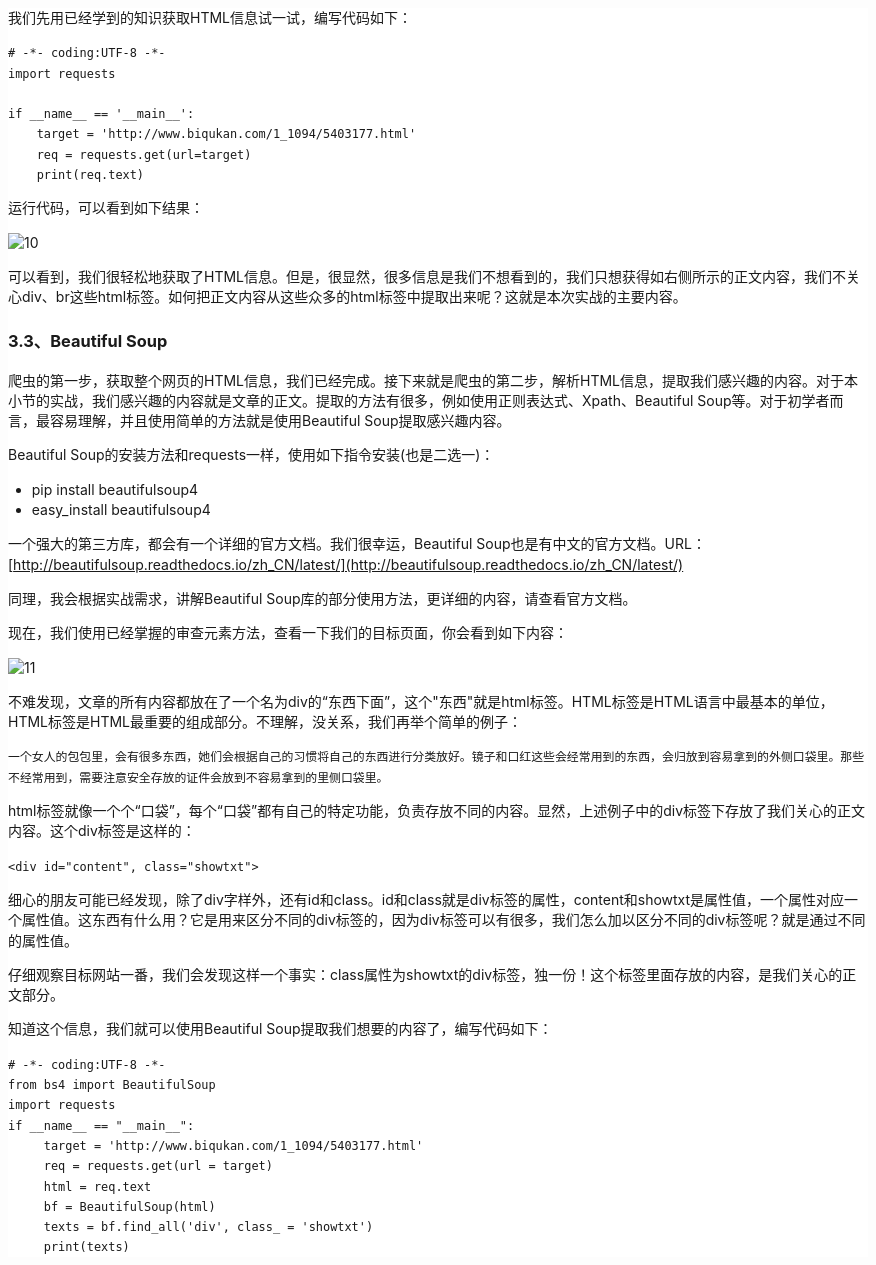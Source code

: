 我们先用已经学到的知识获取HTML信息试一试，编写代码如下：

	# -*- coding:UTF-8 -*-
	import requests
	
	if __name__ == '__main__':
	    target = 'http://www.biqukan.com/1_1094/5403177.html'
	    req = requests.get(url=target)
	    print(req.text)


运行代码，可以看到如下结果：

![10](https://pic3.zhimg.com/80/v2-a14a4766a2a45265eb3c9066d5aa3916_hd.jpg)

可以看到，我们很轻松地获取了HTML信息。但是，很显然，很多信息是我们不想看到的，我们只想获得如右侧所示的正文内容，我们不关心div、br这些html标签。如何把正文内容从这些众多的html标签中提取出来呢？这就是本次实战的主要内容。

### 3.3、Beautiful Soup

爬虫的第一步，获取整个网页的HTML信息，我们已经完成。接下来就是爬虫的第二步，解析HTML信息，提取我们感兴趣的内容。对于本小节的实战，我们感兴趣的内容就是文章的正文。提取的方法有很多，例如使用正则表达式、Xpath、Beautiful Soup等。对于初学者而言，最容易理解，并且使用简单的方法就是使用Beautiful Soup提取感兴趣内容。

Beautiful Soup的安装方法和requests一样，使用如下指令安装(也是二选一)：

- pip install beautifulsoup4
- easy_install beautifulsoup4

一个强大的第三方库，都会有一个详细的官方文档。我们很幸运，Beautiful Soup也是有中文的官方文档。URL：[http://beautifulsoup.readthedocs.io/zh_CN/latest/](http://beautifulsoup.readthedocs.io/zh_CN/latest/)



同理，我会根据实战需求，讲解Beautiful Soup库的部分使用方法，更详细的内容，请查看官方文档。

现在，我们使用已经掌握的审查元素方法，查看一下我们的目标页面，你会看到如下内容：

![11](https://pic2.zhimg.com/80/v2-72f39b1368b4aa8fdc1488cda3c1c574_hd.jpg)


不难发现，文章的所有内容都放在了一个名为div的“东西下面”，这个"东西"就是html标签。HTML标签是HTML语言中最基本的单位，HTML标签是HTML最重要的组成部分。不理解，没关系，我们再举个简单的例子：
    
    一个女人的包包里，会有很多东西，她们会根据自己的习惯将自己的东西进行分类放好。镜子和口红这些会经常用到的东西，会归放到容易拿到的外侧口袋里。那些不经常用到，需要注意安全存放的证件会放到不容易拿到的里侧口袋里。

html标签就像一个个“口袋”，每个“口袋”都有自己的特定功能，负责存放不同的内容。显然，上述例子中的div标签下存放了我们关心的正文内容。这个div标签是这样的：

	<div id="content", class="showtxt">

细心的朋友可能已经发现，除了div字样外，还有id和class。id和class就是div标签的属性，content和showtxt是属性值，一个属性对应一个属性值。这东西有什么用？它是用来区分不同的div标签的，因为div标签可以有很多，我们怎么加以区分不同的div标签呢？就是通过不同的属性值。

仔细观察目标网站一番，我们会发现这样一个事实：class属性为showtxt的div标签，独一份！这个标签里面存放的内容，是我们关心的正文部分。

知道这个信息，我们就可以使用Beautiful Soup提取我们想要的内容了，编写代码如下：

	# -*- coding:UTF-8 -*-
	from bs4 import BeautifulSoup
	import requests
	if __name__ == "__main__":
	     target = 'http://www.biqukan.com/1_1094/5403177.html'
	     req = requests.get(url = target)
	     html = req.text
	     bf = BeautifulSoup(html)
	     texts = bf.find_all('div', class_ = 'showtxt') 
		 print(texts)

• [WHAT IS EXPECTED]: Using the data above, reproduce exactly the lines between those holding "可以看到，我们很轻松地获取了" and "### 3.3、Beautiful Soup", inclusive, and no others.

• [RESPONSE TO THE EXERCISE]:
可以看到，我们很轻松地获取了HTML信息。但是，很显然，很多信息是我们不想看到的，我们只想获得如右侧所示的正文内容，我们不关心div、br这些html标签。如何把正文内容从这些众多的html标签中提取出来呢？这就是本次实战的主要内容。

### 3.3、Beautiful Soup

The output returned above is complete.